I welcome the witnesses and thank them for their tremendous effort to date in containing the virus. Have any particular lessons been learned from the spike in Kildare and the adjoining counties, for example early detection of the sources of the virus? Have all cases been sufficiently identified in order that there can be a rapid reaction in the event of recurrence? Given that schools are reopening, are the witnesses satisfied that adequate measures are in place to deal with any matters arising in the event of there being an upsurge in any particular location or in general?

My last question concerns the country at large. There was a huge, and very worrying, surge in Kildare between the first and second week of the lockdown in Kildare and the immediate area.
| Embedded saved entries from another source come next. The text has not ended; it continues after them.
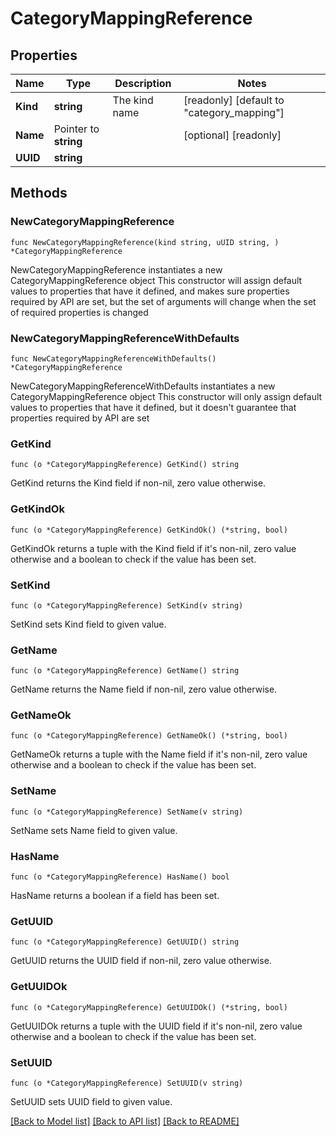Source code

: # CategoryMappingReference

## Properties

Name | Type | Description | Notes
------------ | ------------- | ------------- | -------------
**Kind** | **string** | The kind name | [readonly] [default to "category_mapping"]
**Name** | Pointer to **string** |  | [optional] [readonly] 
**UUID** | **string** |  | 

## Methods

### NewCategoryMappingReference

`func NewCategoryMappingReference(kind string, uUID string, ) *CategoryMappingReference`

NewCategoryMappingReference instantiates a new CategoryMappingReference object
This constructor will assign default values to properties that have it defined,
and makes sure properties required by API are set, but the set of arguments
will change when the set of required properties is changed

### NewCategoryMappingReferenceWithDefaults

`func NewCategoryMappingReferenceWithDefaults() *CategoryMappingReference`

NewCategoryMappingReferenceWithDefaults instantiates a new CategoryMappingReference object
This constructor will only assign default values to properties that have it defined,
but it doesn't guarantee that properties required by API are set

### GetKind

`func (o *CategoryMappingReference) GetKind() string`

GetKind returns the Kind field if non-nil, zero value otherwise.

### GetKindOk

`func (o *CategoryMappingReference) GetKindOk() (*string, bool)`

GetKindOk returns a tuple with the Kind field if it's non-nil, zero value otherwise
and a boolean to check if the value has been set.

### SetKind

`func (o *CategoryMappingReference) SetKind(v string)`

SetKind sets Kind field to given value.


### GetName

`func (o *CategoryMappingReference) GetName() string`

GetName returns the Name field if non-nil, zero value otherwise.

### GetNameOk

`func (o *CategoryMappingReference) GetNameOk() (*string, bool)`

GetNameOk returns a tuple with the Name field if it's non-nil, zero value otherwise
and a boolean to check if the value has been set.

### SetName

`func (o *CategoryMappingReference) SetName(v string)`

SetName sets Name field to given value.

### HasName

`func (o *CategoryMappingReference) HasName() bool`

HasName returns a boolean if a field has been set.

### GetUUID

`func (o *CategoryMappingReference) GetUUID() string`

GetUUID returns the UUID field if non-nil, zero value otherwise.

### GetUUIDOk

`func (o *CategoryMappingReference) GetUUIDOk() (*string, bool)`

GetUUIDOk returns a tuple with the UUID field if it's non-nil, zero value otherwise
and a boolean to check if the value has been set.

### SetUUID

`func (o *CategoryMappingReference) SetUUID(v string)`

SetUUID sets UUID field to given value.



[[Back to Model list]](../README.md#documentation-for-models) [[Back to API list]](../README.md#documentation-for-api-endpoints) [[Back to README]](../README.md)


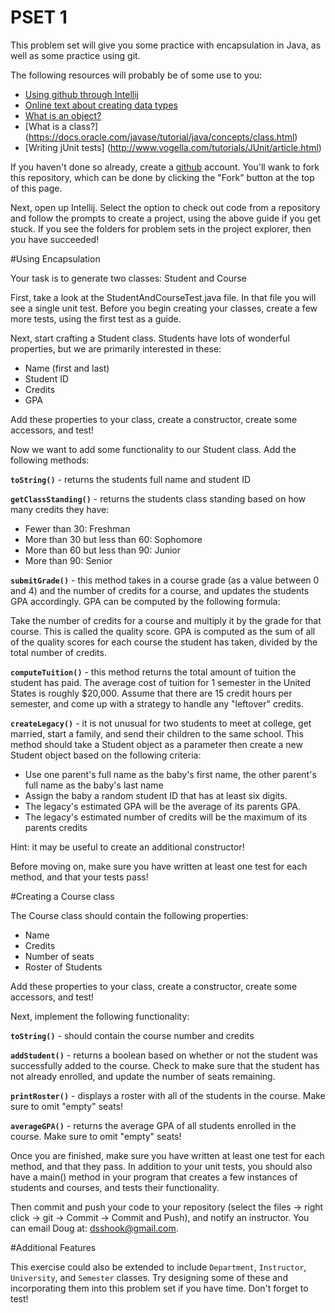 PSET 1
==========

This problem set will give you some practice with encapsulation in Java, as well as some practice using git.

The following resources will probably be of some use to you:

* [Using github through Intellij](https://www.jetbrains.com/idea/help/using-github-integration.html)
* [Online text about creating data types](http://introcs.cs.princeton.edu/java/32class/)
* [What is an object?](https://docs.oracle.com/javase/tutorial/java/concepts/object.html)
* [What is a class?] (https://docs.oracle.com/javase/tutorial/java/concepts/class.html)
* [Writing jUnit tests] (http://www.vogella.com/tutorials/JUnit/article.html)

If you haven't done so already, create a [github](http://github.com) account. You'll wank to fork this repository, which can be done by clicking the "Fork" button at the top of this page.

Next, open up Intellij. Select the option to check out code from a repository and follow the prompts to create a project, using the above guide if you get stuck. If you see the folders for problem sets in the project explorer, then you have succeeded!

#Using Encapsulation

Your task is to generate two classes: Student and Course

First, take a look at the StudentAndCourseTest.java file. In that file you will see a single unit test. Before you begin creating your classes, create a few more tests, using the first test as a guide.

Next, start crafting a Student class. Students have lots of wonderful properties, but we are primarily interested in these:

* Name (first and last)
* Student ID
* Credits
* GPA

Add these properties to your class, create a constructor, create some accessors, and test!

Now we want to add some functionality to our Student class. Add the following methods:

**`toString()`** - returns the students full name and student ID

**`getClassStanding()`** - returns the students class standing based on how many credits they have:

- Fewer than 30: Freshman
- More than 30 but less than 60: Sophomore
- More than 60 but less than 90: Junior
- More than 90: Senior

**`submitGrade()`** - this method takes in a course grade (as a value between 0 and 4) and the number of credits for a course, and updates the students GPA accordingly. GPA can be computed by the following formula:

Take the number of credits for a course and multiply it by the grade for that course. This is called the quality score. GPA is computed as the sum of all of the quality scores for each course the student has taken, divided by the total number of credits.

**`computeTuition()`** - this method returns the total amount of tuition the student has paid. The average cost of tuition for 1 semester in the United States is roughly $20,000. Assume that there are 15 credit hours per semester, and come up with a strategy to handle any "leftover" credits.

**`createLegacy()`** - it is not unusual for two students to meet at college, get married, start a family, and send their children to the same school. This method should take a Student object as a parameter then create a new Student object based on the following criteria:

- Use one parent's full name as the baby's first name, the other parent's full name as the baby's last name
- Assign the baby a random student ID that has at least six digits.
- The legacy's estimated GPA will be the average of its parents GPA.
- The legacy's estimated number of credits will be the maximum of its parents credits

Hint: it may be useful to create an additional constructor!

Before moving on, make sure you have written at least one test for each method, and that your tests pass!

#Creating a Course class

The Course class should contain the following properties:

* Name
* Credits
* Number of seats
* Roster of Students

Add these properties to your class, create a constructor, create some accessors, and test!

Next, implement the following functionality:

**`toString()`** - should contain the course number and credits

**`addStudent()`** - returns a boolean based on whether or not the student was successfully added to the course. Check to make sure that the student has not already enrolled, and update the number of seats remaining.

**`printRoster()`** - displays a roster with all of the students in the course. Make sure to omit "empty" seats!

**`averageGPA()`** - returns the average GPA of all students enrolled in the course. Make sure to omit "empty" seats!

Once you are finished, make sure you have written at least one test for each method, and that they pass. In addition to your unit tests, you should also have a main() method in your program that creates a few instances of students and courses, and tests their functionality.

Then commit and push your code to your repository (select the files -> right click -> git -> Commit -> Commit and Push), and notify an instructor. You can email Doug at: dsshook@gmail.com.

#Additional Features

This exercise could also be extended to include `Department`, `Instructor`, `University`, and  `Semester` classes. Try designing some of these and incorporating them into this problem set if you have time. Don't forget to test!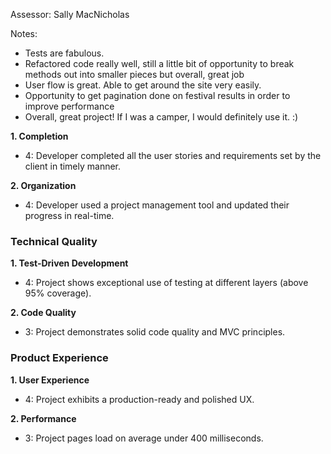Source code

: Assessor: Sally MacNicholas

Notes:
* Tests are fabulous. 
* Refactored code really well, still a little bit of opportunity to
break methods out into smaller pieces but overall, great job
* User flow is great. Able to get around the site very easily.
* Opportunity to get pagination done on festival results in order
to improve performance
* Overall, great project! If I was a camper, I would definitely use it. :)

**1. Completion**

* 4: Developer completed all the user stories and requirements set by the client in timely manner.

**2. Organization**

* 4: Developer used a project management tool and updated their progress in real-time.

### Technical Quality

**1. Test-Driven Development**

* 4: Project shows exceptional use of testing at different layers (above 95% coverage).

**2. Code Quality**

* 3: Project demonstrates solid code quality and MVC principles.

### Product Experience

**1. User Experience**

* 4: Project exhibits a production-ready and polished UX.

**2. Performance**

* 3: Project pages load on average under 400 milliseconds.
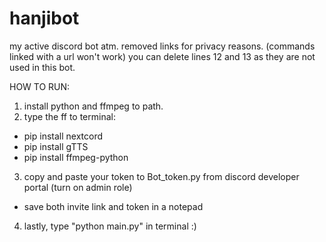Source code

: # hanjibot
my active discord bot atm.
removed links for privacy reasons. (commands linked with a url won't work)
you can delete lines 12 and 13 as they are not used in this bot.

HOW TO RUN:
1. install python and ffmpeg to path.
2. type the ff to terminal:
- pip install nextcord
- pip install gTTS
- pip install ffmpeg-python
3. copy and paste your token to Bot_token.py from discord developer portal (turn on admin role)
- save both invite link and token in a notepad
4. lastly, type "python main.py" in terminal :)

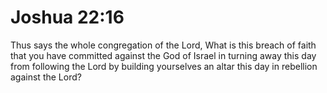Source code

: # Joshua 22:16

Thus says the whole congregation of the Lord, What is this breach of faith that you have committed against the God of Israel in turning away this day from following the Lord by building yourselves an altar this day in rebellion against the Lord?
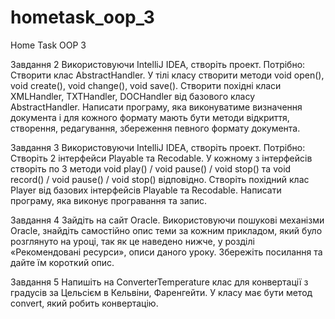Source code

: # hometask_oop_3
Home Task OOP 3


Завдання 2 
Використовуючи IntelliJ IDEA, створіть проект. 
Потрібно: Створити клас AbstractHandler. 
У тілі класу створити методи void open(), void create(), void change(), void save(). 
Створити похідні класи XMLHandler, TXTHandler, DOCHandler від базового класу AbstractHandler. 
Написати програму, яка виконуватиме визначення документа і для кожного формату мають бути методи відкриття, 
створення, редагування, збереження певного формату документа.

Завдання 3 
Використовуючи IntelliJ IDEA, створіть проект. 
Потрібно: Створіть 2 інтерфейси Playable та Recodable. 
У кожному з інтерфейсів створіть по 3 методи void play() / void pause() / void stop() 
та void record() / void pause() / void stop() відповідно. Створіть похідний клас Player 
від базових інтерфейсів Playable та Recodable. Написати програму, яка виконує програвання та запис.

Завдання 4 
Зайдіть на сайт Oracle. Використовуючи пошукові механізми Oracle, 
знайдіть самостійно опис теми за кожним прикладом, який було розглянуто на уроці, 
так як це наведено нижче, у розділі «Рекомендовані ресурси», описи даного уроку. 
Збережіть посилання та дайте їм короткий опис.

Завдання 5
Напишіть на ConverterTemperature клас для конвертації з градусів за Цельсієм в Кельвіни, 
Фаренгейти. У класу має бути метод convert, який робить конвертацію.

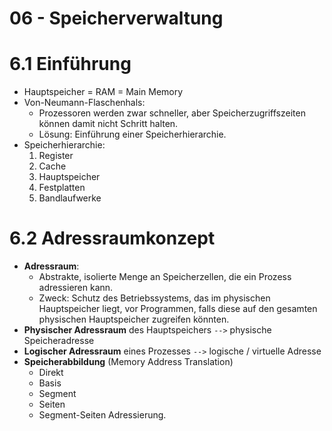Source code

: # 06 - Speicherverwaltung
# 6.1 Einführung
* Hauptspeicher = RAM = Main Memory
* Von-Neumann-Flaschenhals: 
    * Prozessoren werden zwar schneller, aber Speicherzugriffszeiten können damit nicht Schritt halten.
    * Lösung: Einführung einer Speicherhierarchie. 
* Speicherhierarchie:
    1. Register
    2. Cache
    3. Hauptspeicher
    4. Festplatten
    5. Bandlaufwerke

# 6.2 Adressraumkonzept
* **Adressraum**: 
    * Abstrakte, isolierte Menge an Speicherzellen, die ein Prozess adressieren kann. 
    * Zweck: Schutz des Betriebssystems, das im physischen Hauptspeicher liegt, vor Programmen, falls diese auf den gesamten physischen Hauptspeicher zugreifen könnten.
* **Physischer Adressraum** des Hauptspeichers `-->` physische Speicheradresse 
* **Logischer Adressraum** eines Prozesses `-->` logische / virtuelle Adresse
* **Speicherabbildung** (Memory Address Translation)
    * Direkt
    * Basis
    * Segment
    * Seiten
    * Segment-Seiten Adressierung.

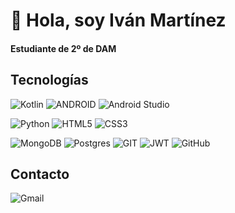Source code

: # 👋 Hola, soy Iván Martínez

#### Estudiante de 2º de DAM


## Tecnologías
  
 ![Kotlin](https://img.shields.io/badge/-kotlin-9966ff?style=for-the-badge&logo=kotlin&labelColor=262626) ![ANDROID](https://img.shields.io/badge/android-99ff99?style=for-the-badge&logo=android&labelColor=262626) ![Android Studio](https://img.shields.io/badge/-Android%20Studio-4dff88?style=for-the-badge&logo=Android%20Studio&labelColor=262626)

![Python](https://img.shields.io/badge/python-3670A0?style=for-the-badge&logo=python&logoColor=fcfc54&labelColor=262626) ![HTML5](https://img.shields.io/badge/html5-%23E34F26.svg?style=for-the-badge&logo=html5&labelColor=262626) ![CSS3](https://img.shields.io/badge/-css3-0066ff?style=for-the-badge&logo=css3&labelColor=262626&logoColor=0066ff)

![MongoDB](https://img.shields.io/badge/MongoDB-%234ea94b.svg?style=for-the-badge&logo=mongodb&labelColor=262626) ![Postgres](https://img.shields.io/badge/postgres-%23316192.svg?style=for-the-badge&logo=postgresql&labelColor=262626) 
![GIT](https://img.shields.io/badge/Git-ff5c33?style=for-the-badge&logo=git&labelColor=262626) ![JWT](https://img.shields.io/badge/-jwt-993333?style=for-the-badge&logo=JSON%20web%20tokens&labelColor=262626) ![GitHub](https://img.shields.io/badge/GitHub-%23121011.svg?style=for-the-badge&logo=github&labelColor=262626)


## Contacto

![Gmail](https://img.shields.io/badge/Gmail-ivanmartinezca10%40gmail.com-black?style=for-the-badge&logo=Gmail&labelColor=262626)

<!---
IvanCaEz/IvanCaEz is a ✨ special ✨ repository because its `README.md` (this file) appears on your GitHub profile.
You can click the Preview link to take a look at your changes.
--->
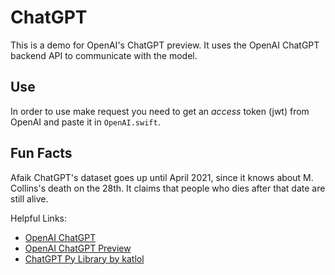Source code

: # ChatGPT
This is a demo for OpenAI's ChatGPT preview. It uses the OpenAI ChatGPT backend API to communicate with the model.

## Use
In order to use make request you need to get an *access* token (jwt) from OpenAI and paste it in `OpenAI.swift`.

## Fun Facts
Afaik ChatGPT's dataset goes up until April 2021, since it knows about M. Collins's death on the 28th. It claims that people who dies after that date are still alive.

Helpful Links:
- [OpenAI ChatGPT](https://openai.com/blog/chatgpt/)
- [OpenAI ChatGPT Preview](https://chat.openai.com)
- [ChatGPT Py Library by katlol](https://github.com/katlol/aiogpt)
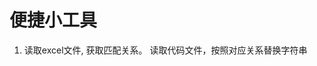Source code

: <!--
 * @Author: zhangguohua
 * @Date: 2021-11-19 16:15:05
 * @Description: quick tools
-->
# 便捷小工具

1. 读取excel文件, 获取匹配关系。 读取代码文件，按照对应关系替换字符串
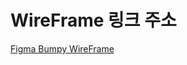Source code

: # WireFrame 링크 주소

[Figma Bumpy WireFrame](https://www.figma.com/file/S43MhQs1kkO0MDTxVEc5NU/%ED%99%94%EB%A9%B4%EA%B4%80%EB%A0%A8?node-id=0%3A1&t=TIaUeevzC5HE2C5m-0)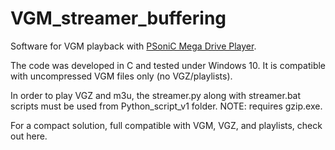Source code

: # VGM_streamer_buffering
Software for VGM playback with [PSoniC Mega Drive Player](https://github.com/the4lchemist/PSoC5LP_MegaDrive_player).
 
The code was developed in C and tested under Windows 10. It is compatible with uncompressed VGM files only (no VGZ/playlists).
 
In order to play VGZ and m3u, the streamer.py along with streamer.bat scripts must be used from Python_script_v1 folder. NOTE: requires gzip.exe.

For a compact solution, full compatible with VGM, VGZ, and playlists, check out here.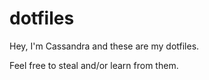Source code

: # dotfiles

Hey, I'm Cassandra and these are my dotfiles.

Feel free to steal and/or learn from them.
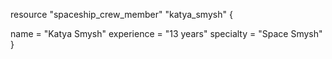 resource "spaceship_crew_member" "katya_smysh" { 
  
  name        = "Katya Smysh"
  experience  = "13 years"
  specialty   = "Space Smysh"
}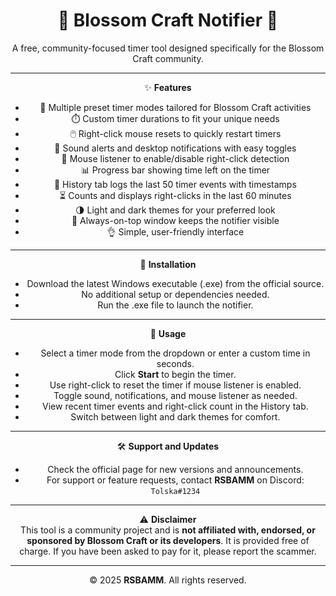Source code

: <div align="center">

# 🌸 Blossom Craft Notifier 🌸

A free, community-focused timer tool designed specifically for the Blossom Craft community.

---

✨ **Features**

- 🎯 Multiple preset timer modes tailored for Blossom Craft activities  
- ⏱️ Custom timer durations to fit your unique needs  
- 🖱️ Right-click mouse resets to quickly restart timers  
- 🔔 Sound alerts and desktop notifications with easy toggles  
- 🛑 Mouse listener to enable/disable right-click detection  
- 📊 Progress bar showing time left on the timer  
- 📜 History tab logs the last 50 timer events with timestamps  
- ⏳ Counts and displays right-clicks in the last 60 minutes  
- 🌗 Light and dark themes for your preferred look  
- 📌 Always-on-top window keeps the notifier visible  
- 👌 Simple, user-friendly interface  

---

💾 **Installation**

- Download the latest Windows executable (.exe) from the official source.  
- No additional setup or dependencies needed.  
- Run the .exe file to launch the notifier.  

---

🚀 **Usage**

- Select a timer mode from the dropdown or enter a custom time in seconds.  
- Click **Start** to begin the timer.  
- Use right-click to reset the timer if mouse listener is enabled.  
- Toggle sound, notifications, and mouse listener as needed.  
- View recent timer events and right-click count in the History tab.  
- Switch between light and dark themes for comfort.  

---

🛠️ **Support and Updates**

- Check the official page for new versions and announcements.  
- For support or feature requests, contact **RSBAMM** on Discord: `Tolska#1234`  

---

⚠️ **Disclaimer**  
This tool is a community project and is **not affiliated with, endorsed, or sponsored by Blossom Craft or its developers**. It is provided free of charge. If you have been asked to pay for it, please report the scammer.

---

© 2025 **RSBAMM**. All rights reserved.

</div>
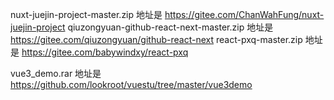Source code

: nuxt-juejin-project-master.zip 地址是  https://gitee.com/ChanWahFung/nuxt-juejin-project
qiuzongyuan-github-react-next-master.zip  地址是  https://gitee.com/qiuzongyuan/github-react-next
react-pxq-master.zip 地址是  https://gitee.com/babywindxy/react-pxq

vue3_demo.rar 地址是 https://github.com/lookroot/vuestu/tree/master/vue3demo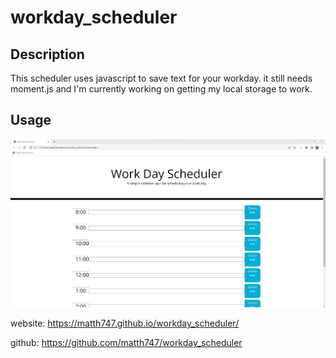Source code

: # workday_scheduler

## Description

This scheduler uses javascript to save text for your workday.  it still needs moment.js and I'm currently working on getting my local storage to work. 


## Usage


![alt text](assets/images/CH5-screenshot.jpg)

website: https://matth747.github.io/workday_scheduler/

github: https://github.com/matth747/workday_scheduler


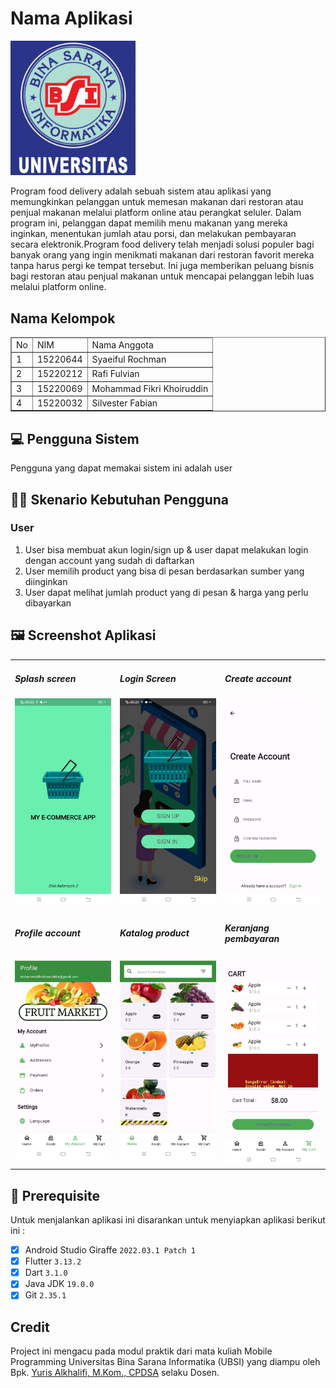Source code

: # Nama Aplikasi
<img src="img/logo_ubsi.png" width="200px"><br>

Program food delivery adalah sebuah sistem atau aplikasi yang memungkinkan pelanggan untuk memesan makanan dari restoran atau penjual makanan melalui platform online atau perangkat seluler. Dalam program ini, pelanggan dapat memilih menu makanan yang mereka inginkan, menentukan jumlah atau porsi, dan melakukan pembayaran secara elektronik.Program food delivery telah menjadi solusi populer bagi banyak orang yang ingin menikmati makanan dari restoran favorit mereka tanpa harus pergi ke tempat tersebut. Ini juga memberikan peluang bisnis bagi restoran atau penjual makanan untuk mencapai pelanggan lebih luas melalui platform online.

## Nama Kelompok
<table border="1">
  <thead>
    <tr>
      <td>No</td>
      <td>NIM</td>
      <td>Nama Anggota</td>
    </tr>
  <thead>
  <tbody>
    <tr>
      <td>1</td>
      <td>15220644</td>
      <td>Syaeiful Rochman</td>
    </tr>
    <tr>
      <td>2</td>
      <td>15220212</td>
      <td>Rafi Fulvian</td>
    </tr>
    <tr>
      <td>3</td>
      <td>15220069</td>
      <td>Mohammad Fikri Khoiruddin</td>
    </tr>
    <tr>
      <td>4</td>
      <td>15220032</td>
      <td>Silvester Fabian</td>
    </tr>
  </tbody>
</table>

## 💻 Pengguna Sistem
Pengguna yang dapat memakai sistem ini adalah user

## 👨‍💻 Skenario Kebutuhan Pengguna

### User
<ol>
  <li>User bisa membuat akun login/sign up & user dapat melakukan login dengan account yang sudah di daftarkan</li>
  <li>User memilih product yang bisa di pesan berdasarkan sumber yang diinginkan</li>
  <li>User dapat melihat jumlah product yang di pesan & harga yang perlu dibayarkan</li>
</ol>

## 🖼️ Screenshot Aplikasi
<table width="100%">
  <tbody>
    <tr>
      <td width="33%">
        <h5>Splash screen</h5>
        <img src="img/SC_1.jpg"><br>
      </td>
      <td width="33%">
        <h5>Login Screen</h5>
        <img src="img/SC_2.jpg">
      </td>
      <td width="33%">
        <h5>Create account</h5>
        <img src="img/SC_3.jpg">
      </td>
    </tr>
    <tr>
      <td width="33%">
        <h5>Profile account</h5>
        <img src="img/SC_4.jpg"><br>
      </td>
      <td width="33%">
        <h5>Katalog product</h5>
        <img src="img/SC_7.jpg">
      </td>
      <td width="33%">
        <h5>Keranjang pembayaran</h5>
        <img src="img/SC_8.jpg">
      </td>
    </tr>
  </tbody>
</table>
<!-- Boleh tambahkan jumlah screenshot lebih dari 3 gambar agar lebih lengkap dalam pengenalan aplikasinya -->

## 📝 Prerequisite
Untuk menjalankan aplikasi ini disarankan untuk menyiapkan aplikasi berikut ini :
  - [x] Android Studio Giraffe <code>2022.03.1 Patch 1</code>
  - [x] Flutter <code>3.13.2</code>
  - [x] Dart <code>3.1.0</code>
  - [x] Java JDK <code>19.0.0</code>
  - [x] Git <code>2.35.1</code>

## Credit
Project ini mengacu pada modul praktik dari mata kuliah Mobile Programming Universitas Bina Sarana Informatika (UBSI) yang diampu oleh Bpk. <a href="https://github.com/yuris60">Yuris Alkhalifi, M.Kom., CPDSA</a> selaku Dosen.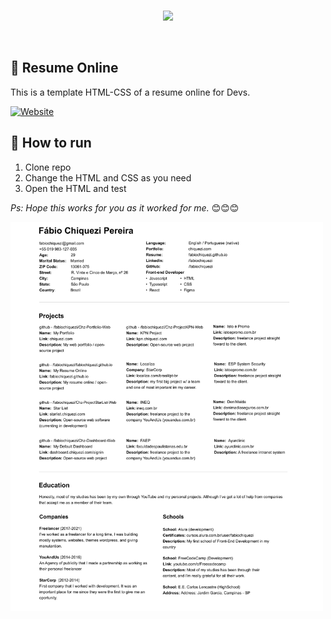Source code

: <br />
<p align="center">
    <img src="https://www.chiquezi.com/_next/image?url=%2F_next%2Fstatic%2Fimage%2Fpublic%2Flogo%2Flogo.c442afade084ba1adfa95e1aecfc83d0.svg&w=384&q=75" width="100">
</p>
<br />

## 📄 Resume Online

This is a template HTML-CSS of a resume online for Devs.

[![Website](https://img.shields.io/website?style=for-the-badge&url=https%3A%2F%2Ffabiochiquezi.github.io%2F)](https://fabiochiquezi.github.io)
<br />

## 🚀 How to run

1. Clone repo
2. Change the HTML and CSS as you need
3. Open the HTML and test
   <br />

_Ps: Hope this works for you as it worked for me._ 😊😊😊

<img 
    src="design/design.jpg?raw=true" 
    alt="screenshot" 
    title="screenshot" 
    width="500"
/>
Have the causes of that been identified? Have measures been, or are they likely to be, put in place in order to deal with that in a manner that can be replicated nationwide?

Dr. Ronan Glynn

I might let Professor Nolan take this first, if that is okay.

Professor Philip Nolan

It is fair to say that important lessons have been learned. The two lessons that have been learned are that if we react quickly we can bring the disease back under control. That is what the Kildare, Laois and Offaly outbreaks showed. The second thing they show is that if there is a very large outbreak the risk of diffusion into households and communities is higher than if there are smaller outbreaks. There was a greater volume of cases and spread into household settings in Kildare than in Laois and Offaly. In response to an earlier question, this could have happened in any county in the country. Most counties in the country have the kind of workplace settings that are capable of amplifying this disease. Quite a lot has been learned within those settings.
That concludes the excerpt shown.